- WHAT YOU HAVE TO DO
Search each line of the data for the word "author"; copy every line where it is found.

- EXTRACTED MATERIAL
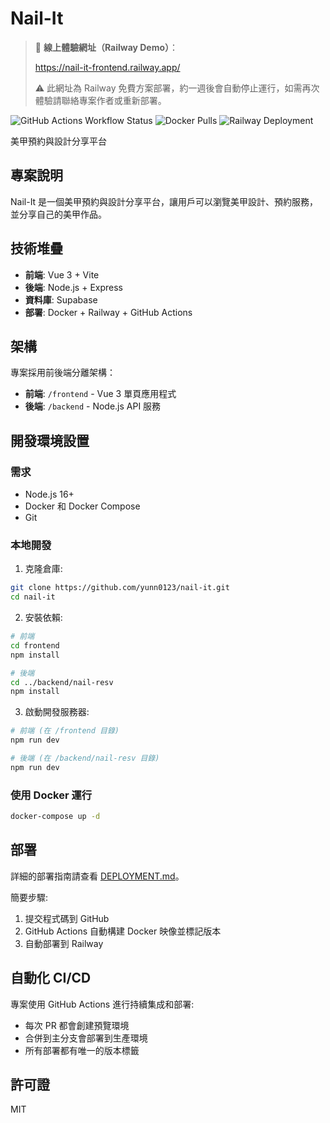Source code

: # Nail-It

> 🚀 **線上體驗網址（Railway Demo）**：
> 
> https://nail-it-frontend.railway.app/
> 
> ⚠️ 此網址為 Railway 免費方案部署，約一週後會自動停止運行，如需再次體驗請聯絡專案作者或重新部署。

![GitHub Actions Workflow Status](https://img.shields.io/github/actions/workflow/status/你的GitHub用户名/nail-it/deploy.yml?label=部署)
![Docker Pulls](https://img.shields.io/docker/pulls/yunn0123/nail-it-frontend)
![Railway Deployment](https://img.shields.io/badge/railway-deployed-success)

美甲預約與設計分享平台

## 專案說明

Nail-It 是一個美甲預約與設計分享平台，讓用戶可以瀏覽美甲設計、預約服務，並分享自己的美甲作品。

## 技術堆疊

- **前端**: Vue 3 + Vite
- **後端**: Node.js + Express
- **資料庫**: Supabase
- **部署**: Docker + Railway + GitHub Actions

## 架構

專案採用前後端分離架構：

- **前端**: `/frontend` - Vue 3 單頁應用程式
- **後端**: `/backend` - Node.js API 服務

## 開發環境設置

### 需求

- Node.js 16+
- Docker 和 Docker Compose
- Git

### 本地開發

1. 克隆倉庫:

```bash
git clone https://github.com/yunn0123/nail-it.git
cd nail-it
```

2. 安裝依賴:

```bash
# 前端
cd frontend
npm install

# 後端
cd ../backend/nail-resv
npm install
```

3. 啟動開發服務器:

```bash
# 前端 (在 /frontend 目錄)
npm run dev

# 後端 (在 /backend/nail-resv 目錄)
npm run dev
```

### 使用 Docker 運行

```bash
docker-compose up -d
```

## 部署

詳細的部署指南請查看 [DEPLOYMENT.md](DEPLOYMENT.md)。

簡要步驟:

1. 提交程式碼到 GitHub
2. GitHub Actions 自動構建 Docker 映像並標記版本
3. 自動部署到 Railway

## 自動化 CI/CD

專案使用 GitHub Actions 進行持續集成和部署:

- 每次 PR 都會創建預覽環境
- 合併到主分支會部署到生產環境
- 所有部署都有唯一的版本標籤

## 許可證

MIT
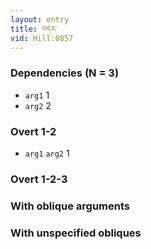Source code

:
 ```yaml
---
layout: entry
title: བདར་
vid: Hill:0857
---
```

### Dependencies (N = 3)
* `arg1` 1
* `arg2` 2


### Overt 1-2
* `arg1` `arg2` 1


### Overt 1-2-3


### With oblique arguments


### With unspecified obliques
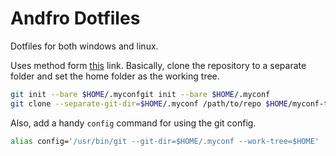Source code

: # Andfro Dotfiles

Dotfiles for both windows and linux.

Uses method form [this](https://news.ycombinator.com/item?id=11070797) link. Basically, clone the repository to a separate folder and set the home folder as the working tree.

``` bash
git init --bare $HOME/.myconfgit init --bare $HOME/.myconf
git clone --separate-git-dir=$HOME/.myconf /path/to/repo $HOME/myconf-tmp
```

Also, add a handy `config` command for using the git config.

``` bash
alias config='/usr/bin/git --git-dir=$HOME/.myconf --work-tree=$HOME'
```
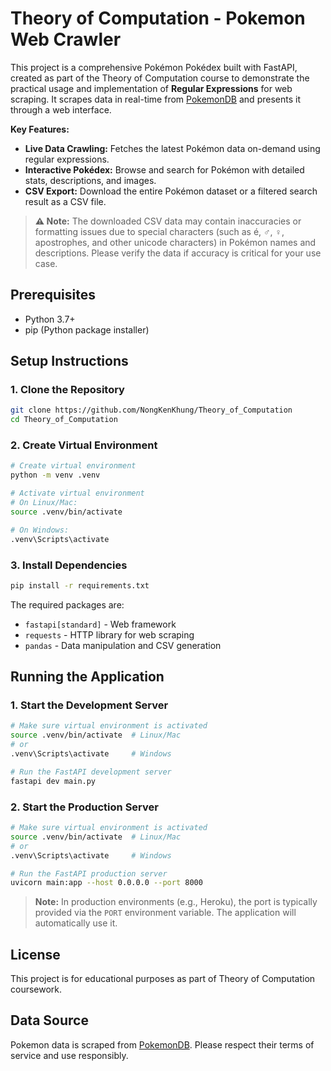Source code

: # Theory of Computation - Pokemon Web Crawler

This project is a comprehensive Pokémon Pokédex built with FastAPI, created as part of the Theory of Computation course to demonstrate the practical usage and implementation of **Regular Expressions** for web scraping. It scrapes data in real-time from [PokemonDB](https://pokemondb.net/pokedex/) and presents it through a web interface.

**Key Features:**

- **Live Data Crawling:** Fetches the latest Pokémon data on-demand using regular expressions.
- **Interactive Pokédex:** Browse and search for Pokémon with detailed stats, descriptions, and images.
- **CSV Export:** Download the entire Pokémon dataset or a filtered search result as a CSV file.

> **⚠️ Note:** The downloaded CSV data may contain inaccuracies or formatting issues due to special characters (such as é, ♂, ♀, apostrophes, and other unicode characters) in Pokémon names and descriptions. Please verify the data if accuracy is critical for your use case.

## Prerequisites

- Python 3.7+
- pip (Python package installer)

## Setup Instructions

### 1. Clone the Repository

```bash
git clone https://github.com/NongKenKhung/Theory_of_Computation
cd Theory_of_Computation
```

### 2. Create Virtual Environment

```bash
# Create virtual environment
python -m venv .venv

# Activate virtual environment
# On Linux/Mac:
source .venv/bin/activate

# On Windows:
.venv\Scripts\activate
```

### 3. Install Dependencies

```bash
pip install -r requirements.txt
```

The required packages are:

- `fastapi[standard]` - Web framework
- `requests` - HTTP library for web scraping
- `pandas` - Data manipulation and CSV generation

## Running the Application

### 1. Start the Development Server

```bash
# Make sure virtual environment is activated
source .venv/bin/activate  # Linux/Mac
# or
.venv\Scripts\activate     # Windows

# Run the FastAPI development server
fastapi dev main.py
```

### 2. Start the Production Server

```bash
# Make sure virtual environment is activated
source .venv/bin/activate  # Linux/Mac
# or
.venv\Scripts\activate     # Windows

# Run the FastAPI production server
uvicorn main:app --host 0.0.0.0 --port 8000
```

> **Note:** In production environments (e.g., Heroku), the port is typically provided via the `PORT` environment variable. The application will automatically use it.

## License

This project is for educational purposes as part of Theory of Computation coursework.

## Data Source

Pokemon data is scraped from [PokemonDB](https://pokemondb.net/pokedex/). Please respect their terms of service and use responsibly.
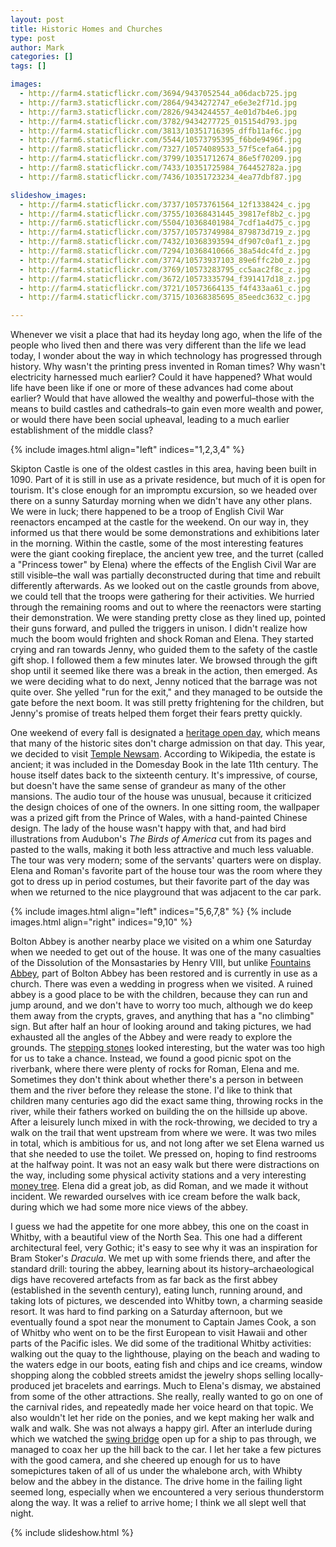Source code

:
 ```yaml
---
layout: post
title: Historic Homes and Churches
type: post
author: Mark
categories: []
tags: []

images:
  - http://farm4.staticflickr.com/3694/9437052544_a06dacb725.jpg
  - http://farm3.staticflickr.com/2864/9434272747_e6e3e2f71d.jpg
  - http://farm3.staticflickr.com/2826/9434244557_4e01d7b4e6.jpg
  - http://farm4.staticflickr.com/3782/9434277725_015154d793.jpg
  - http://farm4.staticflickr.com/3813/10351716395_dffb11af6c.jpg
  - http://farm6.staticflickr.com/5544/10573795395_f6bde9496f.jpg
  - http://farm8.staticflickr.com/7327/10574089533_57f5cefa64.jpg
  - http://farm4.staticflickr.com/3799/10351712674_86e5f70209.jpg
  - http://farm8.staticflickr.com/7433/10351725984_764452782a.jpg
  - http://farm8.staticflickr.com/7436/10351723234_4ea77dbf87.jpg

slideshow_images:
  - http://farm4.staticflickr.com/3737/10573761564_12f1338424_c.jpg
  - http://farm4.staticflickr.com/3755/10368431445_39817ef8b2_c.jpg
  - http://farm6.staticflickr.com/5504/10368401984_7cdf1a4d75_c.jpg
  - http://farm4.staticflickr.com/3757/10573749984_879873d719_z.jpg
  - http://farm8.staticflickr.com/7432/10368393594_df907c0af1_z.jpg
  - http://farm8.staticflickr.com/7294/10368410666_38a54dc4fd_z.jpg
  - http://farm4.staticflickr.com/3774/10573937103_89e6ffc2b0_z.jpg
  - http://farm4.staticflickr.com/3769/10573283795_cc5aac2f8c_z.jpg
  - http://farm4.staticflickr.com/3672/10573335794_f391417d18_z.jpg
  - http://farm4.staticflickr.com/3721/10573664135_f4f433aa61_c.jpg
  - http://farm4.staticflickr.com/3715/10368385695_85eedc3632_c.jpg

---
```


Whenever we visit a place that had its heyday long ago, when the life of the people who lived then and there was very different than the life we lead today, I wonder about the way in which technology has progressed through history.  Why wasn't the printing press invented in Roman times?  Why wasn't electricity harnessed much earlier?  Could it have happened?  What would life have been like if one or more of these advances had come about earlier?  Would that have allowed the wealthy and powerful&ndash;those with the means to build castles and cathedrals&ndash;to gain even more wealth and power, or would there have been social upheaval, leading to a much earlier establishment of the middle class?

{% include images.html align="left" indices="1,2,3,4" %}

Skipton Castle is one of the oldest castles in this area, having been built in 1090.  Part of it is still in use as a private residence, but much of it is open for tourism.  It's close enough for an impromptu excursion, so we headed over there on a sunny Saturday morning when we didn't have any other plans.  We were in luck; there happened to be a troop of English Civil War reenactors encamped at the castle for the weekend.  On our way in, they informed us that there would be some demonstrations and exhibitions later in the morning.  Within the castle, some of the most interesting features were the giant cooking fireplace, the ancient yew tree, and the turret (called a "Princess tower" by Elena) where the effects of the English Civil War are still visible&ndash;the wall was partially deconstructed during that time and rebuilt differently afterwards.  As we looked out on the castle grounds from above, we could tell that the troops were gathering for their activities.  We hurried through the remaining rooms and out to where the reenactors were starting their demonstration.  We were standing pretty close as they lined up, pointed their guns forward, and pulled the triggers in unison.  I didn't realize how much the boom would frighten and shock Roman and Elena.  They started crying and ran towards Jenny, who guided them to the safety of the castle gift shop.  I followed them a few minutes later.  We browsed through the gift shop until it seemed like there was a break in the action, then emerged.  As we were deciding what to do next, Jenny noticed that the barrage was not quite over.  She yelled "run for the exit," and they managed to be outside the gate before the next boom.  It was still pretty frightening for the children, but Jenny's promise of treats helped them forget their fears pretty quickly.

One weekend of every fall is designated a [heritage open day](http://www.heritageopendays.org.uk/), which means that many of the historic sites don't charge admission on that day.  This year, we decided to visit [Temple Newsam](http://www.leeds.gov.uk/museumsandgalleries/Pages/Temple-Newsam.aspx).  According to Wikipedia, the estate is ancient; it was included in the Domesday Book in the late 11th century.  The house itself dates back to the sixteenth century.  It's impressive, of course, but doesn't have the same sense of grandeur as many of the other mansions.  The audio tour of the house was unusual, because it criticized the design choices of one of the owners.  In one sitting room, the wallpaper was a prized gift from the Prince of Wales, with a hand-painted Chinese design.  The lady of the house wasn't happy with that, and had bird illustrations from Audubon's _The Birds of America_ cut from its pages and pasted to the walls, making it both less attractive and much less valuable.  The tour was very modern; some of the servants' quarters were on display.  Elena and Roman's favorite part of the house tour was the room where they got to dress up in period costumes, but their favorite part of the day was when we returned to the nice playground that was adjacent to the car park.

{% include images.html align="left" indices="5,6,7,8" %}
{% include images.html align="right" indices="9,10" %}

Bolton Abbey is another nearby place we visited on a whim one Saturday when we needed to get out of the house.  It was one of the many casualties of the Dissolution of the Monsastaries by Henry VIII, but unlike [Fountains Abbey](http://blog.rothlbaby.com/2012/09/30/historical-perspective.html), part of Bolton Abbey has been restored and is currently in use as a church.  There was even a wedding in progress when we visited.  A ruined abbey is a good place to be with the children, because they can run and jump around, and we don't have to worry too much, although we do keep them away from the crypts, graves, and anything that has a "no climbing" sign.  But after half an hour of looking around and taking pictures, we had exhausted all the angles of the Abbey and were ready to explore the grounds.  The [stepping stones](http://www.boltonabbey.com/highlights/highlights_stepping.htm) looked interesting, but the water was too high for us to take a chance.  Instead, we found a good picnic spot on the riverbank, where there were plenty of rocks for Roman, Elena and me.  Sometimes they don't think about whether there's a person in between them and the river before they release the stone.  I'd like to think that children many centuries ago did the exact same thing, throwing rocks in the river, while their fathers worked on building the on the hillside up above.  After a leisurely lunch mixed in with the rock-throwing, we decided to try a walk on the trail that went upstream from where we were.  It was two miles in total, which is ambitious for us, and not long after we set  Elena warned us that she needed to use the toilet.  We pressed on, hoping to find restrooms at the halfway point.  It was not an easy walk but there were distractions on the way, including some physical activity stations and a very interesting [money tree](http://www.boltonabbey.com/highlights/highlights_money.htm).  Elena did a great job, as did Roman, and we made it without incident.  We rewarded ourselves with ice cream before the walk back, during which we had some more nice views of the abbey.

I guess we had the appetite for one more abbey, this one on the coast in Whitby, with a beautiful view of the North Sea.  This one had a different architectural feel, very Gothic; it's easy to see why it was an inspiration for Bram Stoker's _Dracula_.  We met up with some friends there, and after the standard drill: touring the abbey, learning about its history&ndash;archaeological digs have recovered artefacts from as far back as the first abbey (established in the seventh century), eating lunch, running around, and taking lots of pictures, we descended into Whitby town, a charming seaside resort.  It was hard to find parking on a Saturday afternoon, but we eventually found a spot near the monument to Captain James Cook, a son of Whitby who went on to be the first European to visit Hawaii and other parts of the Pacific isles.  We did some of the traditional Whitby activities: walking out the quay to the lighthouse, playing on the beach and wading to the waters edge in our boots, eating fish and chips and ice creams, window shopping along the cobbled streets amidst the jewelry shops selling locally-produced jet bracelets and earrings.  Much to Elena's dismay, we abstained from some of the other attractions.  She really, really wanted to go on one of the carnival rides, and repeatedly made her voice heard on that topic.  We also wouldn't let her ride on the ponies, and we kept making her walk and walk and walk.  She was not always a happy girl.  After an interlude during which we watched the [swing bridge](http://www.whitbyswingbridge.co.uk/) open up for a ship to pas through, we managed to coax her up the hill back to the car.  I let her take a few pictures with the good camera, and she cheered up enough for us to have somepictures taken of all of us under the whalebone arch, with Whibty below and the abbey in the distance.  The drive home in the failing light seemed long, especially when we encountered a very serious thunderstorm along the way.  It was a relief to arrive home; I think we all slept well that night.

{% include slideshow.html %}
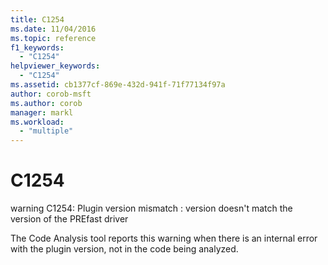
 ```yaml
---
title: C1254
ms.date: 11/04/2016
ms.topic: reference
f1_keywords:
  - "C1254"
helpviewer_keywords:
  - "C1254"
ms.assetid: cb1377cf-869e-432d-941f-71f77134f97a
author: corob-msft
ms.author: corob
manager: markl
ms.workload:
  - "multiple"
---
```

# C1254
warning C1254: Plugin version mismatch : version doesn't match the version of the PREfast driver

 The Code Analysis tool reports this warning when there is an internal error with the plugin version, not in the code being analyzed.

- ANSWER
author: Mark
author: corob-msft
ms.author: corob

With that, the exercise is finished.